_THE TASK_.
Write out every line below that includes the word "behind".

[Extracted records]
Content starts

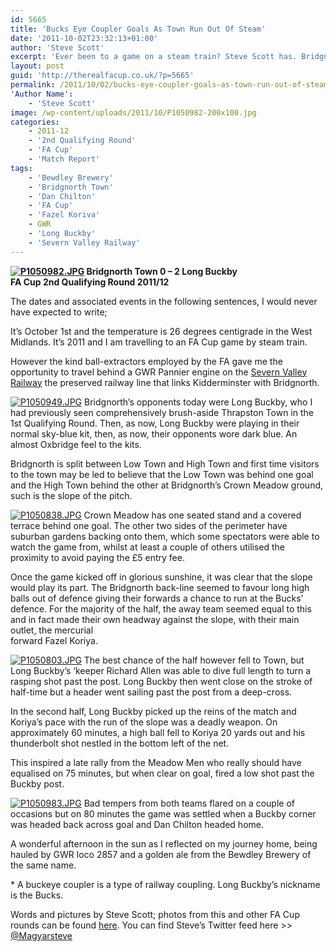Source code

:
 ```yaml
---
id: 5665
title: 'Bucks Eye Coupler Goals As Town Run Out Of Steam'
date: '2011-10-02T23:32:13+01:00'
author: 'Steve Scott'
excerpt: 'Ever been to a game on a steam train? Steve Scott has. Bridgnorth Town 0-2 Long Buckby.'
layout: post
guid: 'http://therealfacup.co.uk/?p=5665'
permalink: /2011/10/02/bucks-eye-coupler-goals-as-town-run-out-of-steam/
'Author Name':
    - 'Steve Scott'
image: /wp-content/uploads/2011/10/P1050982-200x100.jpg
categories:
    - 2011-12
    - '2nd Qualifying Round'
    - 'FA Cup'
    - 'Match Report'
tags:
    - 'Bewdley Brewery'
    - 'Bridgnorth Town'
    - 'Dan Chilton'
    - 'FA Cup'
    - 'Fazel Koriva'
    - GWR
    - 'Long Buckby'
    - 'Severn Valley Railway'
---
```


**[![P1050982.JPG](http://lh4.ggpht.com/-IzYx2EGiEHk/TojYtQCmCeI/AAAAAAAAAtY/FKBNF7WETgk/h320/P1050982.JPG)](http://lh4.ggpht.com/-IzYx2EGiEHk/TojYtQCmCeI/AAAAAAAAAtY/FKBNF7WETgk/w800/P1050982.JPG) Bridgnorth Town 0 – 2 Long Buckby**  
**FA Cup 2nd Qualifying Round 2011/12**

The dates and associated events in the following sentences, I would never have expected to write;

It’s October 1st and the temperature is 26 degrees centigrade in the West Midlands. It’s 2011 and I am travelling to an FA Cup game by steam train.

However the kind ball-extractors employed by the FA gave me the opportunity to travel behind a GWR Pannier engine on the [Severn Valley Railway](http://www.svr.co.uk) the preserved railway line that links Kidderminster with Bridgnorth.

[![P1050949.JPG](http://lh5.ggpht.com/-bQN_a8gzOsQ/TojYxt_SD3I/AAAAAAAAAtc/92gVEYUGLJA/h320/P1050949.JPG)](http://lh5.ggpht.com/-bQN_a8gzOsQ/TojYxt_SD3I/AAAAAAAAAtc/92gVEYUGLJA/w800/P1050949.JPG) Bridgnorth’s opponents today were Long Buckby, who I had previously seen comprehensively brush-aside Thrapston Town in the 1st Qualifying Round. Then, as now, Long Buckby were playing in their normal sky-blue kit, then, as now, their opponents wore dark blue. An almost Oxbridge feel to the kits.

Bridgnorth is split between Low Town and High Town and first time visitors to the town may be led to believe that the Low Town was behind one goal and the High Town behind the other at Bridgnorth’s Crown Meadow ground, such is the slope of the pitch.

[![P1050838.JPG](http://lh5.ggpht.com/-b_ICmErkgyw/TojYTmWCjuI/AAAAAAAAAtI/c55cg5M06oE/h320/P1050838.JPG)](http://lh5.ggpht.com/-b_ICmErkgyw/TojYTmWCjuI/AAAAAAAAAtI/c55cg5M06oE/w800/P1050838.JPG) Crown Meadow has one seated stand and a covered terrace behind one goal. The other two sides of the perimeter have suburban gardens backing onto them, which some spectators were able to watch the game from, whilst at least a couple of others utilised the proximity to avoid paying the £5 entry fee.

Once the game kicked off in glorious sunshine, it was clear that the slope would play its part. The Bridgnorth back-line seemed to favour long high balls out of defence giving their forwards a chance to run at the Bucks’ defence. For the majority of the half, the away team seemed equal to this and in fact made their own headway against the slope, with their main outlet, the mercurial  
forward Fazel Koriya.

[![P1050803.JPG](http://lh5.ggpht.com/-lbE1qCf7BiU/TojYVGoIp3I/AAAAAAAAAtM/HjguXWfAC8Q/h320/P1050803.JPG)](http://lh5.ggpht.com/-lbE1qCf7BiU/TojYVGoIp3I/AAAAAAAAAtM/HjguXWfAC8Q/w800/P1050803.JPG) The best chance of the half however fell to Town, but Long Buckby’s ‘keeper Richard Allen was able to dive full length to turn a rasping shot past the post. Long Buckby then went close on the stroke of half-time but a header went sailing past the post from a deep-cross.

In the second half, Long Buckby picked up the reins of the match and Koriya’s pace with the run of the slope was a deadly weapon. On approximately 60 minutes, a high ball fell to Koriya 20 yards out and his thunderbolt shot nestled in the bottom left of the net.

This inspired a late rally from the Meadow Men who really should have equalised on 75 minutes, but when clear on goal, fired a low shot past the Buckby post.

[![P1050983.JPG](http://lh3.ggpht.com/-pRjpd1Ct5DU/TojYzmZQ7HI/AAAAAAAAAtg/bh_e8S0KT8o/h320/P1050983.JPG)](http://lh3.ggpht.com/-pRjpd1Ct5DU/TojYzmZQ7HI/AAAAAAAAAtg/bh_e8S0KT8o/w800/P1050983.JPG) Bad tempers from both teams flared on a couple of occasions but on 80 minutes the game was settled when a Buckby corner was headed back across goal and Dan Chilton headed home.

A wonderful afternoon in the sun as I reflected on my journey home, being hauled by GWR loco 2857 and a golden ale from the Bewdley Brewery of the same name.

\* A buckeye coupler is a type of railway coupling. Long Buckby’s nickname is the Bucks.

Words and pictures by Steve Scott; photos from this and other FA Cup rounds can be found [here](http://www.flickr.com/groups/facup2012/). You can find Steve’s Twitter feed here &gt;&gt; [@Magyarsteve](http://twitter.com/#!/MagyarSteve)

Content ends
Content starts

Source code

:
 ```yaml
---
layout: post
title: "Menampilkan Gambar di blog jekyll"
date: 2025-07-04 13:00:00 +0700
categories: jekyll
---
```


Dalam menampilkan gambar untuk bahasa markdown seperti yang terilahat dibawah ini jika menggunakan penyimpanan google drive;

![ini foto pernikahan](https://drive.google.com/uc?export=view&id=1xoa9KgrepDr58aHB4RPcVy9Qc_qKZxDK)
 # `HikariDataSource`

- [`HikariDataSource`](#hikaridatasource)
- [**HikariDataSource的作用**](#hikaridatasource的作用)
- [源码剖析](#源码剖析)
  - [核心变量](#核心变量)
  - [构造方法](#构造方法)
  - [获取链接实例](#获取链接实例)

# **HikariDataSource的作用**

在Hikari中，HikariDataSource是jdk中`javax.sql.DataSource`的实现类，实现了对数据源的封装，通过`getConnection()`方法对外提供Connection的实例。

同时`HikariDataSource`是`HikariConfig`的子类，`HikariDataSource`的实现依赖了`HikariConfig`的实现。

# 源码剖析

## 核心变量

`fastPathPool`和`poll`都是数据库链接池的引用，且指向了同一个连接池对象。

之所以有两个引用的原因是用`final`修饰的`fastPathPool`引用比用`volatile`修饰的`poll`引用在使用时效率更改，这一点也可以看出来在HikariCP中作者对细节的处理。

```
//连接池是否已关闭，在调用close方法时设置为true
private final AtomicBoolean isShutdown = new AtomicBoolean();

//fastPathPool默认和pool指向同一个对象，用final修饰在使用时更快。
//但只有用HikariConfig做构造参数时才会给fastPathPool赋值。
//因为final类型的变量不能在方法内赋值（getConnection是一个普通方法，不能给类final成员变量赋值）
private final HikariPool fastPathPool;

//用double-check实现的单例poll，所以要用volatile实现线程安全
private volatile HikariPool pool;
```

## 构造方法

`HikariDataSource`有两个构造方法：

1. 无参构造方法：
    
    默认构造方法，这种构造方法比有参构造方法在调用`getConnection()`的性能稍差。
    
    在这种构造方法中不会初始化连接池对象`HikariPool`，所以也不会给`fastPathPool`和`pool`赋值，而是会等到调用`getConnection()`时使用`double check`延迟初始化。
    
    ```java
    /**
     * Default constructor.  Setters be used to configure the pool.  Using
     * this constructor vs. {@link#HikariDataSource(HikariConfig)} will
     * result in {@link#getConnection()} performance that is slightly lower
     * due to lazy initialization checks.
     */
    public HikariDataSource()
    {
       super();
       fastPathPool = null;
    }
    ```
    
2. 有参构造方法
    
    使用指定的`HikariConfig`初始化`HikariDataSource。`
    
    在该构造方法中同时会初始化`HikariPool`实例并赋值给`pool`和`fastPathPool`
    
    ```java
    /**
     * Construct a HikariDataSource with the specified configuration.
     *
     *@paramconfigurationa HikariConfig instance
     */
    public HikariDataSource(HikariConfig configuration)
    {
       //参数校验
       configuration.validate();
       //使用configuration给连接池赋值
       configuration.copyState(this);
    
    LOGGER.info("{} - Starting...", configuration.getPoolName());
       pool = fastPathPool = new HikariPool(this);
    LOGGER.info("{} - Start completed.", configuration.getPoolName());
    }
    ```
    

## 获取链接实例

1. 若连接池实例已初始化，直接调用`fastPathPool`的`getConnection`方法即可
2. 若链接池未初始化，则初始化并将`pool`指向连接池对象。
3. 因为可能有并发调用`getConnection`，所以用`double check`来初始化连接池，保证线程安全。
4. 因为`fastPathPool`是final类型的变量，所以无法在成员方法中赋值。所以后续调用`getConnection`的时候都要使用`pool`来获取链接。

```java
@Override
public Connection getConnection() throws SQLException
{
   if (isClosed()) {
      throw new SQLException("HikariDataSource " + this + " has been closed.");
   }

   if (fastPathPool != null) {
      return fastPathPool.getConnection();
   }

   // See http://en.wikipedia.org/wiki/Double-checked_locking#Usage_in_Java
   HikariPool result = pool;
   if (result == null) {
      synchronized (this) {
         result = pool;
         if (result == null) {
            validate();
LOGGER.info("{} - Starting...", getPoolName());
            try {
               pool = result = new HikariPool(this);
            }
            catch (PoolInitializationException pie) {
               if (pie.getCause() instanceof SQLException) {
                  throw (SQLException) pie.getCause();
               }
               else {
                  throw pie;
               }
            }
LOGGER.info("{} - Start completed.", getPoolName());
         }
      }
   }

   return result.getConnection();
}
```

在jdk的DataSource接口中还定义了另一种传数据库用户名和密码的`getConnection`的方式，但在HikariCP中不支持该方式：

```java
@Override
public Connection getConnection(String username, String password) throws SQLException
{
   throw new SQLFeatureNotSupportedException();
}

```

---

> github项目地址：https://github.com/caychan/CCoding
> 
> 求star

Content ends

_RESPONSE_.
However the kind ball-extractors employed by the FA gave me the opportunity to travel behind a GWR Pannier engine on the [Severn Valley Railway](http://www.svr.co.uk) the preserved railway line that links Kidderminster with Bridgnorth.
Bridgnorth is split between Low Town and High Town and first time visitors to the town may be led to believe that the Low Town was behind one goal and the High Town behind the other at Bridgnorth’s Crown Meadow ground, such is the slope of the pitch.
[![P1050838.JPG](http://lh5.ggpht.com/-b_ICmErkgyw/TojYTmWCjuI/AAAAAAAAAtI/c55cg5M06oE/h320/P1050838.JPG)](http://lh5.ggpht.com/-b_ICmErkgyw/TojYTmWCjuI/AAAAAAAAAtI/c55cg5M06oE/w800/P1050838.JPG) Crown Meadow has one seated stand and a covered terrace behind one goal. The other two sides of the perimeter have suburban gardens backing onto them, which some spectators were able to watch the game from, whilst at least a couple of others utilised the proximity to avoid paying the £5 entry fee.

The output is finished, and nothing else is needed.